**Activity**
Establish how many lines below contain the string "dependencies". Respond with that number alone.

************

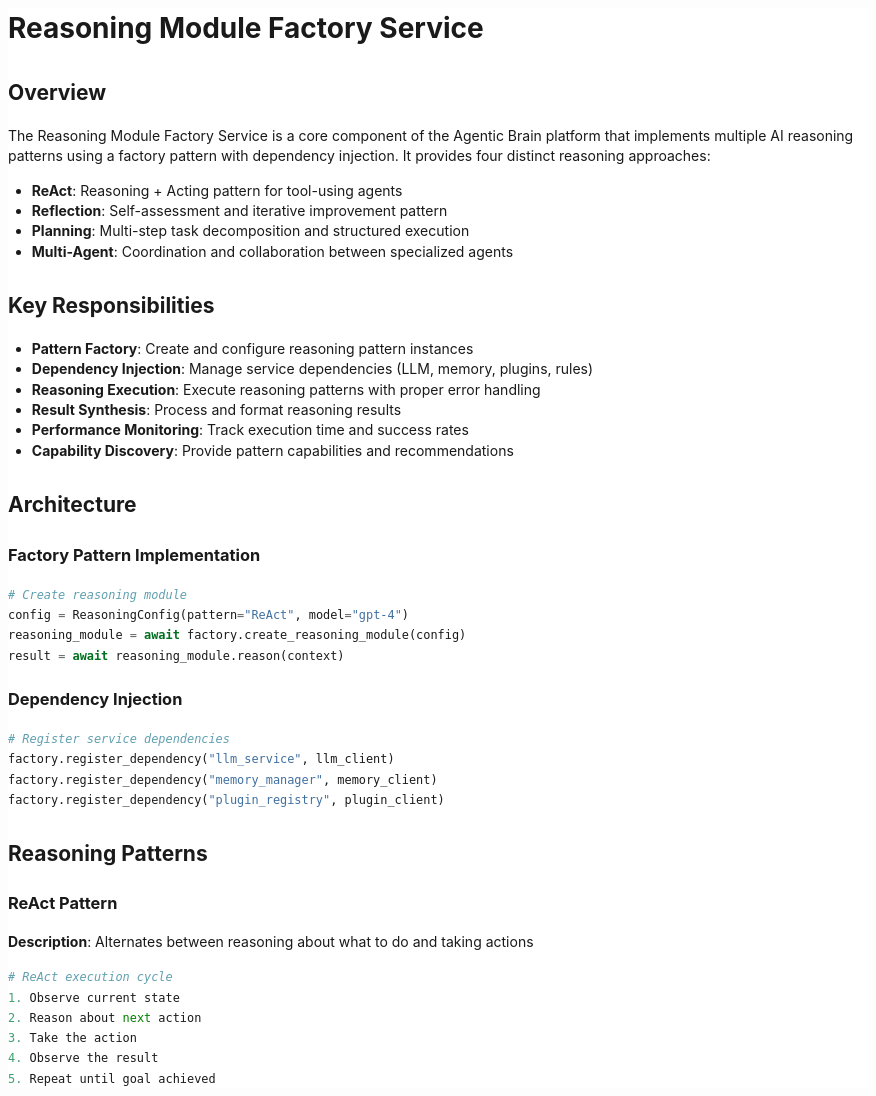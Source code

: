 # Reasoning Module Factory Service

## Overview

The Reasoning Module Factory Service is a core component of the Agentic Brain platform that implements multiple AI reasoning patterns using a factory pattern with dependency injection. It provides four distinct reasoning approaches:

- **ReAct**: Reasoning + Acting pattern for tool-using agents
- **Reflection**: Self-assessment and iterative improvement pattern
- **Planning**: Multi-step task decomposition and structured execution
- **Multi-Agent**: Coordination and collaboration between specialized agents

## Key Responsibilities

- **Pattern Factory**: Create and configure reasoning pattern instances
- **Dependency Injection**: Manage service dependencies (LLM, memory, plugins, rules)
- **Reasoning Execution**: Execute reasoning patterns with proper error handling
- **Result Synthesis**: Process and format reasoning results
- **Performance Monitoring**: Track execution time and success rates
- **Capability Discovery**: Provide pattern capabilities and recommendations

## Architecture

### Factory Pattern Implementation
```python
# Create reasoning module
config = ReasoningConfig(pattern="ReAct", model="gpt-4")
reasoning_module = await factory.create_reasoning_module(config)
result = await reasoning_module.reason(context)
```

### Dependency Injection
```python
# Register service dependencies
factory.register_dependency("llm_service", llm_client)
factory.register_dependency("memory_manager", memory_client)
factory.register_dependency("plugin_registry", plugin_client)
```

## Reasoning Patterns

### ReAct Pattern
**Description**: Alternates between reasoning about what to do and taking actions
```python
# ReAct execution cycle
1. Observe current state
2. Reason about next action
3. Take the action
4. Observe the result
5. Repeat until goal achieved
```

************

**Output of the task**
2